*MATERIAL PROVIDED*:
■ ■ ■ ■ ■

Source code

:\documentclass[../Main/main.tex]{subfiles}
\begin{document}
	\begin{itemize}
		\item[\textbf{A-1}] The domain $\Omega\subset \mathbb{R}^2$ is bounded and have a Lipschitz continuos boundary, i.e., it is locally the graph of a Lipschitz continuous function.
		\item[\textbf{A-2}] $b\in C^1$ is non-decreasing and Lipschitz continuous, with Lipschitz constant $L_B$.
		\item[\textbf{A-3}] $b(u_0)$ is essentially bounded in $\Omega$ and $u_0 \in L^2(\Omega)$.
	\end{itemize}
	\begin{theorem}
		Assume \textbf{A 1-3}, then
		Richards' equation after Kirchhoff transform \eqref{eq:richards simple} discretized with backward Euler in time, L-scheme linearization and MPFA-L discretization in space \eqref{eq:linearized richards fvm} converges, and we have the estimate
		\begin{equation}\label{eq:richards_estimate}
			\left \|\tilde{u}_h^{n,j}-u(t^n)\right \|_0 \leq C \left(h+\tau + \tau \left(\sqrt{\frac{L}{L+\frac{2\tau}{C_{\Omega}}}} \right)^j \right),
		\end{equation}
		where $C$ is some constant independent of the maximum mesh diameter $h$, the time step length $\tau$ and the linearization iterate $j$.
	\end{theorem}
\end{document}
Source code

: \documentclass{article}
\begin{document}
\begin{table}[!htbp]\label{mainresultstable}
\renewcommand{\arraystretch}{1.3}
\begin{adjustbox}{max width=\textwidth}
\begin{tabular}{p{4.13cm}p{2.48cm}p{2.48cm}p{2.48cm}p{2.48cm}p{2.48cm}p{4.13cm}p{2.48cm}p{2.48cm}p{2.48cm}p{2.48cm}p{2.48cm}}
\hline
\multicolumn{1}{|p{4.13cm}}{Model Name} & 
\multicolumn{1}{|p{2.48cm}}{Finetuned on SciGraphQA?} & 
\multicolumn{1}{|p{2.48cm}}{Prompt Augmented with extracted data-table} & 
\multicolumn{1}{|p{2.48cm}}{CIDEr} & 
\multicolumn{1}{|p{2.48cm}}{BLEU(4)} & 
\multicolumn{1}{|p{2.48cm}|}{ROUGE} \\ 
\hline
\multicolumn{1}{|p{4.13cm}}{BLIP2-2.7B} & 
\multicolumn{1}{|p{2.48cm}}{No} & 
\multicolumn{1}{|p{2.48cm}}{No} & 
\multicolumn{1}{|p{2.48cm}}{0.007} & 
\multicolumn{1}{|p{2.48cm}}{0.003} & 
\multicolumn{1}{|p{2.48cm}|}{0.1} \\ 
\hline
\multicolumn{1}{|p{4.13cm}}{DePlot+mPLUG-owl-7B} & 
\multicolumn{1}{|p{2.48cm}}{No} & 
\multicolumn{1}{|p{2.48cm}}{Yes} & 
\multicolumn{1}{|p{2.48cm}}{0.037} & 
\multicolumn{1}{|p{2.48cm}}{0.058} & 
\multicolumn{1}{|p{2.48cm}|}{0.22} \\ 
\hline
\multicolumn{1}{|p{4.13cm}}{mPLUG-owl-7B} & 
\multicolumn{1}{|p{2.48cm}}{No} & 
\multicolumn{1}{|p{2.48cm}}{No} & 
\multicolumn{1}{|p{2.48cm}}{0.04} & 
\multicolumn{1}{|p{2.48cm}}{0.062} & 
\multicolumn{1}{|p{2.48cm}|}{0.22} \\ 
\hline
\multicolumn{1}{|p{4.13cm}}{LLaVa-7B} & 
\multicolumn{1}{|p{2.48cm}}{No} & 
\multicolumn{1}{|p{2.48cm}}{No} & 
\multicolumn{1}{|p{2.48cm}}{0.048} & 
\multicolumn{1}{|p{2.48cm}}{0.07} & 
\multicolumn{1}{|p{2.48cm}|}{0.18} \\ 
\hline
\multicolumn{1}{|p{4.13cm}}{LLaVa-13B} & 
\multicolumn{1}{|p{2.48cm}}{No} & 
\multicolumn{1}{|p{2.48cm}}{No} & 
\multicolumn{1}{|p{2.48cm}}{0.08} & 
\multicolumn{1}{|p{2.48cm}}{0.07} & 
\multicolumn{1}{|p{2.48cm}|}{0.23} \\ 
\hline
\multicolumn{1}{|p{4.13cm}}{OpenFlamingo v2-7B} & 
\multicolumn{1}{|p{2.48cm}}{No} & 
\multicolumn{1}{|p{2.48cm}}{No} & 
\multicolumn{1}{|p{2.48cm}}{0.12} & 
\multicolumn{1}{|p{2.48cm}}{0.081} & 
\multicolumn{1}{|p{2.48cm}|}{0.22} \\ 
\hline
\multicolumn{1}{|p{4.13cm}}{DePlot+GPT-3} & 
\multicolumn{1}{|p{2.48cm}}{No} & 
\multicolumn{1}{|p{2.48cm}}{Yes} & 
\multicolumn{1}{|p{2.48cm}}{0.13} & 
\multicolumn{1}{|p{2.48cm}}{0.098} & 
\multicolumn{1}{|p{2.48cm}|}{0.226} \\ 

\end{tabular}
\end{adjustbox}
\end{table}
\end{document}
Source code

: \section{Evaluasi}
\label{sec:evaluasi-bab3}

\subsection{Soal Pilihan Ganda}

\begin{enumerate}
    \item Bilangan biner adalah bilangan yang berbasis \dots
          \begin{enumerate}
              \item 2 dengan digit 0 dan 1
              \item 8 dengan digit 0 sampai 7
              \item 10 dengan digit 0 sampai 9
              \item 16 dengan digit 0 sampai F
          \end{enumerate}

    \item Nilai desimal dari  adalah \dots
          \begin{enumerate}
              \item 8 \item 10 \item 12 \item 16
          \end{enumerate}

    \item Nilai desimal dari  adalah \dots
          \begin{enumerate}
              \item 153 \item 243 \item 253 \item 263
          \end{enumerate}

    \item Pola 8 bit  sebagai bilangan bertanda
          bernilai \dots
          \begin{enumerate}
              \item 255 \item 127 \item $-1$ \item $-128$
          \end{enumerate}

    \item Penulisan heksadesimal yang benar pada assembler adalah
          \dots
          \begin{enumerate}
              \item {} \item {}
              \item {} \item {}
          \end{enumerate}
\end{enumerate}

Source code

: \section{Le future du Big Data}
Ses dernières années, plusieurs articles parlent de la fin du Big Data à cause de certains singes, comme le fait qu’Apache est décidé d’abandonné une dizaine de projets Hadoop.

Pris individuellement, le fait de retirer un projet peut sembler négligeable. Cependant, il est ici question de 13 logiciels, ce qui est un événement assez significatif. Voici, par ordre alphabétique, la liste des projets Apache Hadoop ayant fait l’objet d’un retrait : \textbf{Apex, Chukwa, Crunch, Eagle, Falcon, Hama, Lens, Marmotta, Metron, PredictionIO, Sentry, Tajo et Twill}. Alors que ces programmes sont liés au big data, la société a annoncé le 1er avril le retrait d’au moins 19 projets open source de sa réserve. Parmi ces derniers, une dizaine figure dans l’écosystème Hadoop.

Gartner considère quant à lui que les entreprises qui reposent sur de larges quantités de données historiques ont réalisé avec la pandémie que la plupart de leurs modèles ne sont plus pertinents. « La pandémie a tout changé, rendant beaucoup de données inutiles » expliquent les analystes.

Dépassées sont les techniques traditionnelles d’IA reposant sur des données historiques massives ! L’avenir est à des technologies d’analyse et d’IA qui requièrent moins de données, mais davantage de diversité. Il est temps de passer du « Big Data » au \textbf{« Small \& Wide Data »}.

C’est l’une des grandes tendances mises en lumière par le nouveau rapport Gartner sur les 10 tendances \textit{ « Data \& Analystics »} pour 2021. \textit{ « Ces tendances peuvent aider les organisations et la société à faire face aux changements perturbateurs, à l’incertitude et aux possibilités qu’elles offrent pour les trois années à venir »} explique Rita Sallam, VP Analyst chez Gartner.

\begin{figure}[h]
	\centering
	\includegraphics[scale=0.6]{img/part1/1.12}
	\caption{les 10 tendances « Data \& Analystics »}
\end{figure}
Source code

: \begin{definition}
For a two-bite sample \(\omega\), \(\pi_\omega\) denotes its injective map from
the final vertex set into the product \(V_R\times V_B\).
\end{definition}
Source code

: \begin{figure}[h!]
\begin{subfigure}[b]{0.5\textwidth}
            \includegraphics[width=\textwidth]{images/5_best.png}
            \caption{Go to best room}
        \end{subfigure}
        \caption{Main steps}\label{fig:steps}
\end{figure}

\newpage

■ ■ ■ ■ ■

*WHAT TO WORK ON*: Filter these records, keeping every line where the word "with" occurs.

*ANSWER AREA*:
		\item[\textbf{A-2}] $b\in C^1$ is non-decreasing and Lipschitz continuous, with Lipschitz constant $L_B$.
		Richards' equation after Kirchhoff transform \eqref{eq:richards simple} discretized with backward Euler in time, L-scheme linearization and MPFA-L discretization in space \eqref{eq:linearized richards fvm} converges, and we have the estimate
\multicolumn{1}{|p{2.48cm}}{Prompt Augmented with extracted data-table} & 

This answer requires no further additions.